Haiku is a simple neural network library for [JAX] developed by some of the

authors of [Sonnet], a neural network library for [TensorFlow].

Documentation on Haiku can be found at https://dm-haiku.readthedocs.io/.

**Disambiguation:** if you are looking for Haiku the operating system then

please see https://haiku-os.org/.

## Overview

[JAX] is a numerical computing library that combines NumPy, automatic

differentiation, and first-class GPU/TPU support.
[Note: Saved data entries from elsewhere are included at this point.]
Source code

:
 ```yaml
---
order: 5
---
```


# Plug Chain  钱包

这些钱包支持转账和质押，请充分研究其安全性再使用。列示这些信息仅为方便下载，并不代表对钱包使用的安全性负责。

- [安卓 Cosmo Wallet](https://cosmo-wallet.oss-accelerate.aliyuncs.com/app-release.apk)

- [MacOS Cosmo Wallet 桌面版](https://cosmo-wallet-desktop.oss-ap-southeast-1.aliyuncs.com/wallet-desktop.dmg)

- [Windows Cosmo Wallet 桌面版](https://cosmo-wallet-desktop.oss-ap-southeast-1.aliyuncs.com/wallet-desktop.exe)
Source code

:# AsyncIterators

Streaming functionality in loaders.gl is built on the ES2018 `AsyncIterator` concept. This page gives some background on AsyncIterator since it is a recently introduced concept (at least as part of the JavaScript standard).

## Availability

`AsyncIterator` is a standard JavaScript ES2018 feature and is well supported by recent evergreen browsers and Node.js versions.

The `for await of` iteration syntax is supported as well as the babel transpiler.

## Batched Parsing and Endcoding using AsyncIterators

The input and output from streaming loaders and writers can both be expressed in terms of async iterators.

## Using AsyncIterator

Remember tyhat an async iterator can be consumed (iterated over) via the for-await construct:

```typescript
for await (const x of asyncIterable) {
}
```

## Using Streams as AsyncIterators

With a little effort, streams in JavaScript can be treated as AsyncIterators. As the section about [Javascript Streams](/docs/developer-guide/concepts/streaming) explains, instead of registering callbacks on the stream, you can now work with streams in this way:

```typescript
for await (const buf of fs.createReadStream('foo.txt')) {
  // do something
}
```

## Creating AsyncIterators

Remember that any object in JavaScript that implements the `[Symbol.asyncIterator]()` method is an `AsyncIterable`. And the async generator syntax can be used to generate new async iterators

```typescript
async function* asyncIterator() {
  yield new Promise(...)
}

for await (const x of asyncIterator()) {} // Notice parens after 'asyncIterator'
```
Haiku is a simple neural network library for JAX that enables users to use

familiar **object-oriented programming models** while allowing full access to

JAX's pure function transformations.

Haiku provides two core tools: a module abstraction, `hk.Module`, and a simple

function transformation, `hk.transform`.

`hk.Module`s are Python objects that hold references to their own parameters,

other modules, and methods that apply functions on user inputs.

`hk.transform` turns functions that use these object-oriented, functionally

"impure" modules into pure functions that can be used with `jax.jit`,

`jax.grad`, `jax.pmap`, etc.

## Why Haiku?

There are a number of neural network libraries for JAX. Why should you choose

Haiku?

### Haiku has been tested by researchers at DeepMind at scale.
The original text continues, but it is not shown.